____ RECORDS PROVIDED
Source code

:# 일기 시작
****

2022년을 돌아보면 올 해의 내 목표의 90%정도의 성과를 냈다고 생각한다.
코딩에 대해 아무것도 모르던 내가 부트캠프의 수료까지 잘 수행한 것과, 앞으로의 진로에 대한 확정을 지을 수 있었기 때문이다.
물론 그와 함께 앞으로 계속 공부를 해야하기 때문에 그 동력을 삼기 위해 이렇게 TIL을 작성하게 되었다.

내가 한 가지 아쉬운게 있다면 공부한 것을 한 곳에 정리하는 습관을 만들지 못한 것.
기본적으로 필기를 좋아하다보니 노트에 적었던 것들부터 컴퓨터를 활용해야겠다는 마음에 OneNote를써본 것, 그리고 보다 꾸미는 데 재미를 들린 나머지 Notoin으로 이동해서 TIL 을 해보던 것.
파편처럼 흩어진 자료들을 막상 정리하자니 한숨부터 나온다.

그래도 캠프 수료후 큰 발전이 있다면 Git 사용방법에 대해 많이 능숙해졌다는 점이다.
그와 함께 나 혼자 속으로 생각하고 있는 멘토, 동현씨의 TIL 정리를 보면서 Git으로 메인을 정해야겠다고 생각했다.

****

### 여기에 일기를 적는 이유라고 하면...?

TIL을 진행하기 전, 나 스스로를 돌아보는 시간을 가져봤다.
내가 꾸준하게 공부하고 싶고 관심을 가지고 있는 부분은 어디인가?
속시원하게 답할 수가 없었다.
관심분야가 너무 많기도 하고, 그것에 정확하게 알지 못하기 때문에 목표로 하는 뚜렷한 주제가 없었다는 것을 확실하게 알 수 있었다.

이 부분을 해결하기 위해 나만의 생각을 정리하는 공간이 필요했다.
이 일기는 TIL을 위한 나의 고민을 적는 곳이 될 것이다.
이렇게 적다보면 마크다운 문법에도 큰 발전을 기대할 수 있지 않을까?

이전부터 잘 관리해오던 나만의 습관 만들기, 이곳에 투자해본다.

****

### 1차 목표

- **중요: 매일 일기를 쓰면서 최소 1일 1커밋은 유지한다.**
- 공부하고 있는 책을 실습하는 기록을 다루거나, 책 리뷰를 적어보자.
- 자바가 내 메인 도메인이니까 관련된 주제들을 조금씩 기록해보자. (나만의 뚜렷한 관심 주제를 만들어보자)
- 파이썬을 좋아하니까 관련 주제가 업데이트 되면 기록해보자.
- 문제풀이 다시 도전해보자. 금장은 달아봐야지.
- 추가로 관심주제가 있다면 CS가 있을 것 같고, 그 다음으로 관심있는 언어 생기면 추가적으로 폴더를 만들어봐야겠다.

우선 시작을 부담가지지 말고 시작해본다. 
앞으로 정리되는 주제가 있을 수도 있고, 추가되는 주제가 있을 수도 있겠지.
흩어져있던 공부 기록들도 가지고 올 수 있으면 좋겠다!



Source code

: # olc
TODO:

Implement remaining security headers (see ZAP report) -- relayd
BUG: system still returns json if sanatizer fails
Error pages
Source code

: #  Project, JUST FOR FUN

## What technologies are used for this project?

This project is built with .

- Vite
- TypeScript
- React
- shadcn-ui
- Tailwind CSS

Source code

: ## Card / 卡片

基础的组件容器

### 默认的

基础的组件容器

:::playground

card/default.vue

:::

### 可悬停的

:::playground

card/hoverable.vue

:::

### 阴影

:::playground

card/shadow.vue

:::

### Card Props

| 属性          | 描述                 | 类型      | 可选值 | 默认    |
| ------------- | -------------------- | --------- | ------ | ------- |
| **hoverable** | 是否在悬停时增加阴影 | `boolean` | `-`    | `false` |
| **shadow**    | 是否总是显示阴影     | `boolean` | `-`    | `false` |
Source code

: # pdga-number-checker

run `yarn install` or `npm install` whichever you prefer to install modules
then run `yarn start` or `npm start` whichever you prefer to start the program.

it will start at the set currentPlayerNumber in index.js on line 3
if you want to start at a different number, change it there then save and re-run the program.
________
The records above should be restated word for word, please.

→ **TASK RESULT**
Source code

:# 일기 시작
****

2022년을 돌아보면 올 해의 내 목표의 90%정도의 성과를 냈다고 생각한다.
코딩에 대해 아무것도 모르던 내가 부트캠프의 수료까지 잘 수행한 것과, 앞으로의 진로에 대한 확정을 지을 수 있었기 때문이다.
물론 그와 함께 앞으로 계속 공부를 해야하기 때문에 그 동력을 삼기 위해 이렇게 TIL을 작성하게 되었다.

내가 한 가지 아쉬운게 있다면 공부한 것을 한 곳에 정리하는 습관을 만들지 못한 것.
기본적으로 필기를 좋아하다보니 노트에 적었던 것들부터 컴퓨터를 활용해야겠다는 마음에 OneNote를써본 것, 그리고 보다 꾸미는 데 재미를 들린 나머지 Notoin으로 이동해서 TIL 을 해보던 것.
파편처럼 흩어진 자료들을 막상 정리하자니 한숨부터 나온다.

그래도 캠프 수료후 큰 발전이 있다면 Git 사용방법에 대해 많이 능숙해졌다는 점이다.
그와 함께 나 혼자 속으로 생각하고 있는 멘토, 동현씨의 TIL 정리를 보면서 Git으로 메인을 정해야겠다고 생각했다.

****

### 여기에 일기를 적는 이유라고 하면...?

TIL을 진행하기 전, 나 스스로를 돌아보는 시간을 가져봤다.
내가 꾸준하게 공부하고 싶고 관심을 가지고 있는 부분은 어디인가?
속시원하게 답할 수가 없었다.
관심분야가 너무 많기도 하고, 그것에 정확하게 알지 못하기 때문에 목표로 하는 뚜렷한 주제가 없었다는 것을 확실하게 알 수 있었다.

이 부분을 해결하기 위해 나만의 생각을 정리하는 공간이 필요했다.
이 일기는 TIL을 위한 나의 고민을 적는 곳이 될 것이다.
이렇게 적다보면 마크다운 문법에도 큰 발전을 기대할 수 있지 않을까?

이전부터 잘 관리해오던 나만의 습관 만들기, 이곳에 투자해본다.

****

### 1차 목표

- **중요: 매일 일기를 쓰면서 최소 1일 1커밋은 유지한다.**
- 공부하고 있는 책을 실습하는 기록을 다루거나, 책 리뷰를 적어보자.
- 자바가 내 메인 도메인이니까 관련된 주제들을 조금씩 기록해보자. (나만의 뚜렷한 관심 주제를 만들어보자)
- 파이썬을 좋아하니까 관련 주제가 업데이트 되면 기록해보자.
- 문제풀이 다시 도전해보자. 금장은 달아봐야지.
- 추가로 관심주제가 있다면 CS가 있을 것 같고, 그 다음으로 관심있는 언어 생기면 추가적으로 폴더를 만들어봐야겠다.

우선 시작을 부담가지지 말고 시작해본다. 
앞으로 정리되는 주제가 있을 수도 있고, 추가되는 주제가 있을 수도 있겠지.
흩어져있던 공부 기록들도 가지고 올 수 있으면 좋겠다!



Source code

: # olc
TODO:

Implement remaining security headers (see ZAP report) -- relayd
BUG: system still returns json if sanatizer fails
Error pages
Source code

: #  Project, JUST FOR FUN

## What technologies are used for this project?

This project is built with .

- Vite
- TypeScript
- React
- shadcn-ui
- Tailwind CSS

Source code

: ## Card / 卡片

基础的组件容器

### 默认的

基础的组件容器

:::playground

card/default.vue

:::

### 可悬停的

:::playground

card/hoverable.vue

:::

### 阴影

:::playground

card/shadow.vue

:::

### Card Props

| 属性          | 描述                 | 类型      | 可选值 | 默认    |
| ------------- | -------------------- | --------- | ------ | ------- |
| **hoverable** | 是否在悬停时增加阴影 | `boolean` | `-`    | `false` |
| **shadow**    | 是否总是显示阴影     | `boolean` | `-`    | `false` |
Source code

: # pdga-number-checker

run `yarn install` or `npm install` whichever you prefer to install modules
then run `yarn start` or `npm start` whichever you prefer to start the program.

it will start at the set currentPlayerNumber in index.js on line 3
if you want to start at a different number, change it there then save and re-run the program.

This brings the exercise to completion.